PCLOB Chair Ups Ante by Calling for Probable Cause Warrant for U.S. Person Queries
What are the topline takeaways from the report from the Privacy and Civil Liberties Oversight Board (PCLOB) on Section 702 of the Foreign Intelligence Surveillance Act (FISA)?
A majority of board members of this government watchdog panel directly counter the claims of the Biden Administration and the intelligence community that a requirement for the government to seek judicial review of the private communications of Americans would be “operationally unworkable” and lead to extreme danger to national security. The report punctures the FBI’s frequent claims that having the ability to rifle through Americans’ communications without a warrant is essential to national security and protecting the United States from harm.
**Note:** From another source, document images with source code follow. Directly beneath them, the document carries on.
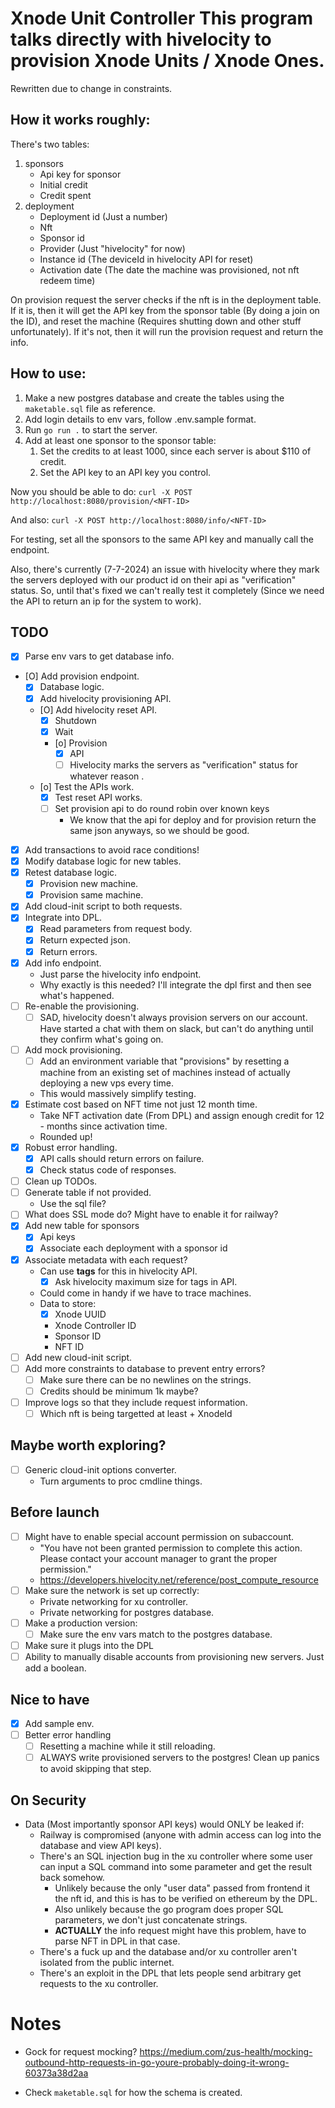 # Xnode Unit Controller This program talks directly with hivelocity to provision Xnode Units / Xnode Ones.
Rewritten due to change in constraints.


## How it works roughly:

There's two tables:
1. sponsors
    - Api key for sponsor
    - Initial credit
    - Credit spent
2. deployment
    - Deployment id (Just a number)
    - Nft
    - Sponsor id
    - Provider (Just "hivelocity" for now)
    - Instance id (The deviceId in hivelocity API for reset)
    - Activation date (The date the machine was provisioned, not nft redeem time)

On provision request the server checks if the nft is in the deployment table.
If it is, then it will get the API key from the sponsor table (By doing a join on the ID), and reset the machine (Requires shutting down and other stuff unfortunately).
If it's not, then it will run the provision request and return the info.

## How to use:

1. Make a new postgres database and create the tables using the `maketable.sql` file as reference.
2. Add login details to env vars, follow .env.sample format.
3. Run `go run .` to start the server.
4. Add at least one sponsor to the sponsor table: 
    1. Set the credits to at least 1000, since each server is about $110 of credit.
    2. Set the API key to an API key you control.

Now you should be able to do:
`curl -X POST http://localhost:8080/provision/<NFT-ID>`

And also:
`curl -X POST http://localhost:8080/info/<NFT-ID>`

For testing, set all the sponsors to the same API key and manually call the endpoint.

Also, there's currently (7-7-2024) an issue with hivelocity where they mark the servers deployed with our product id on their api as "verification" status.
So, until that's fixed we can't really test it completely (Since we need the API to return an ip for the system to work).

## TODO
- [X] Parse env vars to get database info.
- [O] Add provision endpoint.
    - [X] Database logic.
    - [X] Add hivelocity provisioning API.
    - [O] Add hivelocity reset API.
        - [X] Shutdown
        - [X] Wait
        - [o] Provision
            - [X] API
            - [ ] Hivelocity marks the servers as "verification" status for whatever reason .
    - [o] Test the APIs work.
        - [X] Test reset API works.
        - [ ] Set provision api to do round robin over known keys
            - We know that the api for deploy and for provision return the same json anyways, so we should be good.
- [X] Add transactions to avoid race conditions!
- [X] Modify database logic for new tables.
- [X] Retest database logic.
    - [X] Provision new machine.
    - [X] Provision same machine.
- [X] Add cloud-init script to both requests.
- [X] Integrate into DPL.
    - [X] Read parameters from request body.
    - [X] Return expected json.
    - [X] Return errors.
- [X] Add info endpoint.
    - Just parse the hivelocity info endpoint.
    - Why exactly is this needed? I'll integrate the dpl first and then see what's happened.
- [ ] Re-enable the provisioning.
    - [ ] SAD, hivelocity doesn't always provision servers on our account. Have started a chat with them on slack, but can't do anything until they confirm what's going on.
- [ ] Add mock provisioning.
    - [ ] Add an environment variable that "provisions" by resetting a machine from an existing set of machines instead of actually deploying a new vps every time.
    - This would massively simplify testing.
- [X] Estimate cost based on NFT time not just 12 month time.
    - Take NFT activation date (From DPL) and assign enough credit for 12 - months since activation time.
    - Rounded up!
- [X] Robust error handling.
    - [X] API calls should return errors on failure.
    - [X] Check status code of responses.
- [ ] Clean up TODOs.
- [ ] Generate table if not provided.
    - Use the sql file?
- [ ] What does SSL mode do? Might have to enable it for railway?
- [X] Add new table for sponsors
    - [X] Api keys
    - [X] Associate each deployment with a sponsor id
- [X] Associate metadata with each request?
    - Can use **tags** for this in hivelocity API.
        - [X] Ask hivelocity maximum size for tags in API.
    - Could come in handy if we have to trace machines.
    - Data to store:
        - [X] Xnode UUID
        - Xnode Controller ID
        - Sponsor ID
        - NFT ID
- [ ] Add new cloud-init script.
- [ ] Add more constraints to database to prevent entry errors?
    - [ ] Make sure there can be no newlines on the strings.
    - [ ] Credits should be minimum 1k maybe?
- [ ] Improve logs so that they include request information.
    - [ ] Which nft is being targetted at least + XnodeId
## Maybe worth exploring?
- [ ] Generic cloud-init options converter.
    - Turn arguments to proc cmdline things.

## Before launch
- [ ] Might have to enable special account permission on subaccount.
    - "You have not been granted permission to complete this action. Please contact your account manager to grant the proper permission." 
    - https://developers.hivelocity.net/reference/post_compute_resource
- [ ] Make sure the network is set up correctly:
    - Private networking for xu controller.
    - Private networking for postgres database.
- [ ] Make a production version:
    - [ ] Make sure the env vars match to the postgres database.
- [ ] Make sure it plugs into the DPL
- [ ] Ability to manually disable accounts from provisioning new servers. Just add a boolean.
            
## Nice to have
- [X] Add sample env.
- [ ] Better error handling
    - [ ] Resetting a machine while it still reloading.
    - [ ] ALWAYS write provisioned servers to the postgres! Clean up panics to avoid skipping that step.

## On Security
- Data (Most importantly sponsor API keys) would ONLY be leaked if:
    - Railway is compromised (anyone with admin access can log into the database and view API keys).
    - There's an SQL injection bug in the xu controller where some user can input a SQL command into some parameter and get the result back somehow.
        - Unlikely because the only "user data" passed from frontend it the nft id, and this is has to be verified on ethereum by the DPL.
        - Also unlikely because the go program does proper SQL parameters, we don't just concatenate strings.
        - **ACTUALLY** the info request might have this problem, have to parse NFT in DPL in that case.
    - There's a fuck up and the database and/or xu controller aren't isolated from the public internet.
    - There's an exploit in the DPL that lets people send arbitrary get requests to the xu controller.

# Notes
- Gock for request mocking? 
https://medium.com/zus-health/mocking-outbound-http-requests-in-go-youre-probably-doing-it-wrong-60373a38d2aa

- Check `maketable.sql` for how the schema is created.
The PCLOB majority endorses “individualized and particularized judicial review” by the FISA Court before the government can review data of U.S. citizens and legal residents.
PCLOB is coming down firmly on the side of civil liberties organizations that have long argued against intelligence and law enforcement agencies being allowed to have ready access to Americans’ private data and communications, with little judicial oversight.
Internal FBI Procedures Insufficient
The PCLOB majority finds the internal changes by the FBI in its Section 702 procedures to be far less than what is needed to protect Americans from backdoor searches, the practice of using secretly derived information to develop a case. Moreover, these searches are generally useless, as are the FBI’s internal procedures. The report also rejects that broad categories of searches, such as so-called “defensive” searches for potential victims’ information, should be exempted from judicial review.
Amici, Abouts and Unmasking
The report endorses the proposal to require amici – or qualified civil liberties experts to advise the FISA Court whenever proposed investigations touch sensitive cases that implicate basic constitutional rights. The board would narrow the standards by which the government selects targets. And the board would formally restrict “abouts” collection – information in which a target is merely mentioned.
Even the two board members who voted against the report found that “The U.S. Intelligence Community should adopt new rules to protect against the unmasking of U.S. Persons for political purposes.”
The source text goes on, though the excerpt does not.